Required work: The result should be every line of the listing that holds the word "newtheorem".

Data extracts:
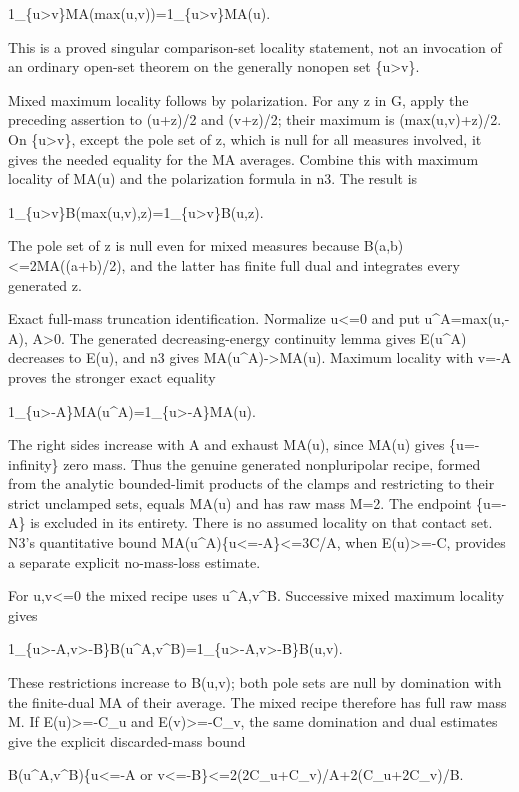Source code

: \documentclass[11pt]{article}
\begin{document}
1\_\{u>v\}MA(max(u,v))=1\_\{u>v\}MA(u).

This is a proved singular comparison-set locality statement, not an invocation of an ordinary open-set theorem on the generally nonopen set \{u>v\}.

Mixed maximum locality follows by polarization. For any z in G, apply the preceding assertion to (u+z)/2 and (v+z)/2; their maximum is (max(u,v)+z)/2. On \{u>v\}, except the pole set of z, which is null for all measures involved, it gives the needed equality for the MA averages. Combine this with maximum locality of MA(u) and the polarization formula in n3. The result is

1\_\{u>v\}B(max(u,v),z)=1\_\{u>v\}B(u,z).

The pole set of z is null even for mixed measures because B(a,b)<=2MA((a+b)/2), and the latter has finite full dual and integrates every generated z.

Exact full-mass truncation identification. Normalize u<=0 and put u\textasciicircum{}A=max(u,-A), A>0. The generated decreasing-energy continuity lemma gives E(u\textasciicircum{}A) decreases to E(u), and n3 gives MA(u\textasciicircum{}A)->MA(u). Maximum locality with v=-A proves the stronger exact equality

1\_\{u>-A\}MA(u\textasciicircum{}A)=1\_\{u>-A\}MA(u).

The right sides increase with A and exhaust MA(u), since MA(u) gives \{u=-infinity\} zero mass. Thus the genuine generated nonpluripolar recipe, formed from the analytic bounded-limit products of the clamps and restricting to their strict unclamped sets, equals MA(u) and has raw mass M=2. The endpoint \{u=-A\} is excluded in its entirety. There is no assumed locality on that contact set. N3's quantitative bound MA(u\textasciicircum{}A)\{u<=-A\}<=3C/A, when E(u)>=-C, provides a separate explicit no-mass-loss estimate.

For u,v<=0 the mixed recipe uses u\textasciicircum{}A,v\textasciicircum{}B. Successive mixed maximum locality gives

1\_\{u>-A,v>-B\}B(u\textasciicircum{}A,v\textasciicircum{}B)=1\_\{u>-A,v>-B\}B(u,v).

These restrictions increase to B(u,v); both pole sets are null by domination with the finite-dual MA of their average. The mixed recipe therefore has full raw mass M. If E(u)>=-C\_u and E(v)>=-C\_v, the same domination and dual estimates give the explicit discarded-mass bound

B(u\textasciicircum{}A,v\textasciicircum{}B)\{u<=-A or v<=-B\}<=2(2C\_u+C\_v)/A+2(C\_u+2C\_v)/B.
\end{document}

--

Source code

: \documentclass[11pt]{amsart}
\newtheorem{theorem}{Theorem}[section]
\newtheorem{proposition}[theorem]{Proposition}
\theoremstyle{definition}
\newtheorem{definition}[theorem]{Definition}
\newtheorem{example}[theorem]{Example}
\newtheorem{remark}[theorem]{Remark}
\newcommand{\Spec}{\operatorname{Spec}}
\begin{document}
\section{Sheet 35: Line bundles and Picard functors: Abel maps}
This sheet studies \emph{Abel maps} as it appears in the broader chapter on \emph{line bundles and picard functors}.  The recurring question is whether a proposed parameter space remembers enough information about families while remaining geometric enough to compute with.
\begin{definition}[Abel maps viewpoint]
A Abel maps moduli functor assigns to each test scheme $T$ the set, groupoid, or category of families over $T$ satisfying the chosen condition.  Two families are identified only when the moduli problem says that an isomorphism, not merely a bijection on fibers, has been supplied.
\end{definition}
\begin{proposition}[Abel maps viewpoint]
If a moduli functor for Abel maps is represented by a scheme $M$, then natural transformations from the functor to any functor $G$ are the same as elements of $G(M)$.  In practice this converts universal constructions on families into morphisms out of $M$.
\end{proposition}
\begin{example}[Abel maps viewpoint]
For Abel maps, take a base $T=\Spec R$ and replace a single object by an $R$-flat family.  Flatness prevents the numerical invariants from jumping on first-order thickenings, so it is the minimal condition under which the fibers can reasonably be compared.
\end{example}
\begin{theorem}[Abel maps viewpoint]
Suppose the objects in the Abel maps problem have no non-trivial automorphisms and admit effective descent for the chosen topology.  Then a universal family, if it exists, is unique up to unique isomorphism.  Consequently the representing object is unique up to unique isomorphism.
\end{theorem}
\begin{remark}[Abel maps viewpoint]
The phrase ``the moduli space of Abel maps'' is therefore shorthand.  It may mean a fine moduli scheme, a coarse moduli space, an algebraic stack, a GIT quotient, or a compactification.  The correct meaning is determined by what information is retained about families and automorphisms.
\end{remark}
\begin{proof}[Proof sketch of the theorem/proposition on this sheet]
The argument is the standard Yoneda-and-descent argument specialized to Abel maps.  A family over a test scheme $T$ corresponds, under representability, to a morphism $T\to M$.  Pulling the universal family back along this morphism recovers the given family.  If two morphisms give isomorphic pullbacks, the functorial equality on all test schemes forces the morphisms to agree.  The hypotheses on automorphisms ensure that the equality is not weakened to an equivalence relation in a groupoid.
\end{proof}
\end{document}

Final answer:
\newtheorem{theorem}{Theorem}[section]
\newtheorem{proposition}[theorem]{Proposition}
\newtheorem{definition}[theorem]{Definition}
\newtheorem{example}[theorem]{Example}
\newtheorem{remark}[theorem]{Remark}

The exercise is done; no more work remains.